* _ENTRIES SUPPLIED_
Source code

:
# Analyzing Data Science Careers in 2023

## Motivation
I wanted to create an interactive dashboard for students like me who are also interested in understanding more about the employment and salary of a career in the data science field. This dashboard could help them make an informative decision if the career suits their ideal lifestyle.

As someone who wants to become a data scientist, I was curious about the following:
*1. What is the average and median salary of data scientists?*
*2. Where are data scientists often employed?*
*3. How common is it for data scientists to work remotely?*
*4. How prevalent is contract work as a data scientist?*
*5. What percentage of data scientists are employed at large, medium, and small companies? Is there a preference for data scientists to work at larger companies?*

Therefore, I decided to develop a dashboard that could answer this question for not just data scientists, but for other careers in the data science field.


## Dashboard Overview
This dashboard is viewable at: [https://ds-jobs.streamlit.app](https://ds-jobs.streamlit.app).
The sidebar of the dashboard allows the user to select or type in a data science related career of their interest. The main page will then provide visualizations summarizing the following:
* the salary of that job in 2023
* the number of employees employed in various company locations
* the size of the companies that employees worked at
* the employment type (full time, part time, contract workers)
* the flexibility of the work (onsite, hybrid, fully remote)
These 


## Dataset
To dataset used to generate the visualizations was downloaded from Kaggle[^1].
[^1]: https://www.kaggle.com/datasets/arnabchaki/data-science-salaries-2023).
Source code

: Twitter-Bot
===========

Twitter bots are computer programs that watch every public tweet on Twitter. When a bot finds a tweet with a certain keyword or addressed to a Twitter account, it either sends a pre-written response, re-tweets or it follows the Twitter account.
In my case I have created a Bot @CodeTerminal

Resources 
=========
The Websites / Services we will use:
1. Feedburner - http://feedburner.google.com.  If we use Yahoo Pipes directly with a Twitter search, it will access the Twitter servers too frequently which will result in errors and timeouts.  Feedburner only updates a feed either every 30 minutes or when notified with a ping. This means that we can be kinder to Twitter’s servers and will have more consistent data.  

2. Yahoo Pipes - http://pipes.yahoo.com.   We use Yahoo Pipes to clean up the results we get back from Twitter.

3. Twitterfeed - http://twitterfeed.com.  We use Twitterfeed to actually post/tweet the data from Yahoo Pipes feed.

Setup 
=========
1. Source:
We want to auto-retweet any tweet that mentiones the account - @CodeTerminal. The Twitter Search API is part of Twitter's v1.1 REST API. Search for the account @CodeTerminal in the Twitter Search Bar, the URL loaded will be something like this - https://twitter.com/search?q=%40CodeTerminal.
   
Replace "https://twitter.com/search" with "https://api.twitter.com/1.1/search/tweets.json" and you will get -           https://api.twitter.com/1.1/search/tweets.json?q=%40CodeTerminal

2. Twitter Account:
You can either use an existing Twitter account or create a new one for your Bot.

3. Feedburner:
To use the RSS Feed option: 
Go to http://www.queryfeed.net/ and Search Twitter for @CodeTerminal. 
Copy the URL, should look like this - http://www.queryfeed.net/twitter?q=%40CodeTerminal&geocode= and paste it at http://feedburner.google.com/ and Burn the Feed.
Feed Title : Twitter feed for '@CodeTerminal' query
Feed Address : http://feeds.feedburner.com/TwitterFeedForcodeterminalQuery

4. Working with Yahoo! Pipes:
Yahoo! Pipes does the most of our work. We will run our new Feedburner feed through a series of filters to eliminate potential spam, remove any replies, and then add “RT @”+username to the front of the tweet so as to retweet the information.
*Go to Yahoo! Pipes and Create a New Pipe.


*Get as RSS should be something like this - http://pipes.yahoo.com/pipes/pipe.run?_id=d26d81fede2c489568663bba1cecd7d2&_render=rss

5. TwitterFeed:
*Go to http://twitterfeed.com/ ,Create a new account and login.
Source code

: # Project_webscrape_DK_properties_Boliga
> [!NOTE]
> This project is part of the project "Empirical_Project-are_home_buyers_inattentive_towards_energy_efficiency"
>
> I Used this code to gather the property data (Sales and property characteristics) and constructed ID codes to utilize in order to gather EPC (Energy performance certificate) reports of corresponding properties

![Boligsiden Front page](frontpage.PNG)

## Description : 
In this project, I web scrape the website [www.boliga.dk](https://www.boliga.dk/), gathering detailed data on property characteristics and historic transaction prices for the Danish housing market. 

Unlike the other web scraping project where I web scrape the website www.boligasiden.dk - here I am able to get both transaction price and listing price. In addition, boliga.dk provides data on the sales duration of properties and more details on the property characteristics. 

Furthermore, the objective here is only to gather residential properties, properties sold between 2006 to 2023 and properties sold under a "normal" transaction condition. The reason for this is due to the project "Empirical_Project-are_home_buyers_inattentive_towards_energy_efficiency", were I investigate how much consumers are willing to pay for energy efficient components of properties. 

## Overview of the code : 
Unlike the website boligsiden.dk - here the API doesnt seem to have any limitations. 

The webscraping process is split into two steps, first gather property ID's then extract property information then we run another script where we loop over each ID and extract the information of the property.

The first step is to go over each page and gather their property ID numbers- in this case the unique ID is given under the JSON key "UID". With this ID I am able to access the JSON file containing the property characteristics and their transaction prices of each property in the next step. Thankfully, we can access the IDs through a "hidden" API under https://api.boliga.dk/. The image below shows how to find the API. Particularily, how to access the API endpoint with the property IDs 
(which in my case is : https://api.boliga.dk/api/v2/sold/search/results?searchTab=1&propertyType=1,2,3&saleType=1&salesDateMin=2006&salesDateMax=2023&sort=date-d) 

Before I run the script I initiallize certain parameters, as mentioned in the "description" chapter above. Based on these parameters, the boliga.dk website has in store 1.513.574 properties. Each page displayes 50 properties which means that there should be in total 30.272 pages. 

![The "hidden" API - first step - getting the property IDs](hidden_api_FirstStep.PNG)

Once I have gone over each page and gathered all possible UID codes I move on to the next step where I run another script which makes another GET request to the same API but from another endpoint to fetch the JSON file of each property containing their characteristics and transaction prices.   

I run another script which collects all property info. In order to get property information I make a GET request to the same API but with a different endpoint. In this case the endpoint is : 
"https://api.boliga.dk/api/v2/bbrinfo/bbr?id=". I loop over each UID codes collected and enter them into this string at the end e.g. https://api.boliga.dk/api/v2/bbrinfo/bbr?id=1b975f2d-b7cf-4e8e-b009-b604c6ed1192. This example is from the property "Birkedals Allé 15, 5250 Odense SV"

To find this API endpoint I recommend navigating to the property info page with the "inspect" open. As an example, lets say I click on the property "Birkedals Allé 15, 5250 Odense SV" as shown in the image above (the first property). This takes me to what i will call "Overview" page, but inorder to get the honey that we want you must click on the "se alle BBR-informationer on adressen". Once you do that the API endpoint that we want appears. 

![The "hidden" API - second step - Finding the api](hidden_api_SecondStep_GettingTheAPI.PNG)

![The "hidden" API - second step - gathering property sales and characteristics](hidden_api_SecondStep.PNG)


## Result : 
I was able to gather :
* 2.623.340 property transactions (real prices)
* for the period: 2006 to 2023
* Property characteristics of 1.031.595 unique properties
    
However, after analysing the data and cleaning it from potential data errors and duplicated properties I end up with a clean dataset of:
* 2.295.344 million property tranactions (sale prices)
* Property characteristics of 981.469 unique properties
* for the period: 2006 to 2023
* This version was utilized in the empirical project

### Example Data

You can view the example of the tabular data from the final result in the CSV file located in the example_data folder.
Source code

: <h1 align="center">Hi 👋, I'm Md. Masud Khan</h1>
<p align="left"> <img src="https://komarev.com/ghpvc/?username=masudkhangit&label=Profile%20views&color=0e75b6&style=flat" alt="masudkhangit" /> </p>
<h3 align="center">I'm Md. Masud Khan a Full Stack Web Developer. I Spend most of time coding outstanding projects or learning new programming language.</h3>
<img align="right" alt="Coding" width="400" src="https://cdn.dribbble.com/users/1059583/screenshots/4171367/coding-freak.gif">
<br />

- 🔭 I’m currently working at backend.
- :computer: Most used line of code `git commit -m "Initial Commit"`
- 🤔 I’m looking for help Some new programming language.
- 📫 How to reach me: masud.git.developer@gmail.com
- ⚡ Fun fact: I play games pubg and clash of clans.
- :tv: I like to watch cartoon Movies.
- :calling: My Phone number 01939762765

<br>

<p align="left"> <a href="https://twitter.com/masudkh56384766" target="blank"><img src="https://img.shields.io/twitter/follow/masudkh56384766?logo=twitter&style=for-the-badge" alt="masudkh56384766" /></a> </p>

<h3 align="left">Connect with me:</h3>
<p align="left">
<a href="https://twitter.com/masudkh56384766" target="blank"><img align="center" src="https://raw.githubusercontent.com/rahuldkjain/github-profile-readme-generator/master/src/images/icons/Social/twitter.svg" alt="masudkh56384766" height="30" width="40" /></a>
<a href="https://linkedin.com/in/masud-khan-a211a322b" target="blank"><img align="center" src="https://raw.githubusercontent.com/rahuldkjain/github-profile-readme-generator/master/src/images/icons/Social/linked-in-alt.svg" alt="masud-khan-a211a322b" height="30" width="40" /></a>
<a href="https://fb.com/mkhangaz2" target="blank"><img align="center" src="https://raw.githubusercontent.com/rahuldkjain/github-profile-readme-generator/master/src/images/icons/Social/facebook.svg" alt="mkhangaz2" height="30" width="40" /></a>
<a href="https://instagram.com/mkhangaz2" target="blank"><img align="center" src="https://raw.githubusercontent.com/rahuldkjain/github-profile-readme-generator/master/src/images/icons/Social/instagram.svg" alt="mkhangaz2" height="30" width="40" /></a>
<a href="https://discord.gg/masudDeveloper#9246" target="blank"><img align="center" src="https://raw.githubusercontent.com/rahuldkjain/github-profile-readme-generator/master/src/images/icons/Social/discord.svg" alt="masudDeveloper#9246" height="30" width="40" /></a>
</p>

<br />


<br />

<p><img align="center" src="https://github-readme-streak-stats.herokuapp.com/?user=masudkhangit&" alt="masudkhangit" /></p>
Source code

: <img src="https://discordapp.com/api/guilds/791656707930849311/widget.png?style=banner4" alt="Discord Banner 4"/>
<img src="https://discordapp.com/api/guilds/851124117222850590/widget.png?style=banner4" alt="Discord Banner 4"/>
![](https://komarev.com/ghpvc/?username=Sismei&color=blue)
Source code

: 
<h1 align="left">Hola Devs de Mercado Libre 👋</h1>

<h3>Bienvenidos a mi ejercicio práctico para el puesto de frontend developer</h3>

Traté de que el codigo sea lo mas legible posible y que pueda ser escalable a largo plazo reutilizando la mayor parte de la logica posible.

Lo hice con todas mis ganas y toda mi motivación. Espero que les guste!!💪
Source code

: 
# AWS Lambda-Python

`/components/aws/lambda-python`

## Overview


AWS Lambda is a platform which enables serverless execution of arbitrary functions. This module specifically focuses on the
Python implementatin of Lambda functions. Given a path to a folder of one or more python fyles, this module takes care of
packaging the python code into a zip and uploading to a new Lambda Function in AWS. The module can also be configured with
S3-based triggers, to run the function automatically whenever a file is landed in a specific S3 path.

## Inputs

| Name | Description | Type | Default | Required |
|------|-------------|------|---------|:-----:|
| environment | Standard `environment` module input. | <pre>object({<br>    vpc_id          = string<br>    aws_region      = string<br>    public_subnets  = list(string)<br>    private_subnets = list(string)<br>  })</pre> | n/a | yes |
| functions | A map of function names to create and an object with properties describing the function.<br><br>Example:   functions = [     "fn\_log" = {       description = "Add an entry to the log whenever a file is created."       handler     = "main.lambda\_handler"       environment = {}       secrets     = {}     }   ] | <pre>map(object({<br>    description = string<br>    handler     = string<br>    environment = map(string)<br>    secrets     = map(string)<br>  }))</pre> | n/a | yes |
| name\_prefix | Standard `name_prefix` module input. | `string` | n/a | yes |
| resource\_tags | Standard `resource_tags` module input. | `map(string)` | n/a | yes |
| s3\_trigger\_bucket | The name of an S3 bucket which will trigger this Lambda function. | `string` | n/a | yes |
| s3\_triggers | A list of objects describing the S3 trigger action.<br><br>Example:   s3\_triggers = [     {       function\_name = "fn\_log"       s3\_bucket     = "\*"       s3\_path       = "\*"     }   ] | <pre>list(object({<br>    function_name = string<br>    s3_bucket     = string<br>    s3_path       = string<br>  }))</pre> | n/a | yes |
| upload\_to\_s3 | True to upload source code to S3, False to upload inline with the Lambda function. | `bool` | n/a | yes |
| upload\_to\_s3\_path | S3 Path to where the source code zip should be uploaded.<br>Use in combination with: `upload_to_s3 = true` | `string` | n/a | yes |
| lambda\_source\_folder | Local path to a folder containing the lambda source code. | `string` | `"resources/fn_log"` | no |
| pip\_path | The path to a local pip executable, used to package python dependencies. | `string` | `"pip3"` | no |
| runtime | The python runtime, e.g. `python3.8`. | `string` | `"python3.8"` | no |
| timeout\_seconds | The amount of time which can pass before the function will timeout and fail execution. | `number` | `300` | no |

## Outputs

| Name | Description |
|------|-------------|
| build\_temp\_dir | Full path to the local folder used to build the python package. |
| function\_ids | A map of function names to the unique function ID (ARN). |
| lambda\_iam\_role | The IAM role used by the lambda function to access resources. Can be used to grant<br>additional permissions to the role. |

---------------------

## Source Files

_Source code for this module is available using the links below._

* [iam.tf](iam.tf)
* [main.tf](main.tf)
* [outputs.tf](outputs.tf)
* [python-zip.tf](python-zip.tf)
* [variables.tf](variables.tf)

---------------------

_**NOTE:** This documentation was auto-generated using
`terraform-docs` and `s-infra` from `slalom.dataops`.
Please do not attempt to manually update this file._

* _GOAL OF THE EXERCISE_
Which of the lines above carry the string "language"? Pick them out and copy them.

* _REPLY_
<h3 align="center">I'm Md. Masud Khan a Full Stack Web Developer. I Spend most of time coding outstanding projects or learning new programming language.</h3>
- 🤔 I’m looking for help Some new programming language.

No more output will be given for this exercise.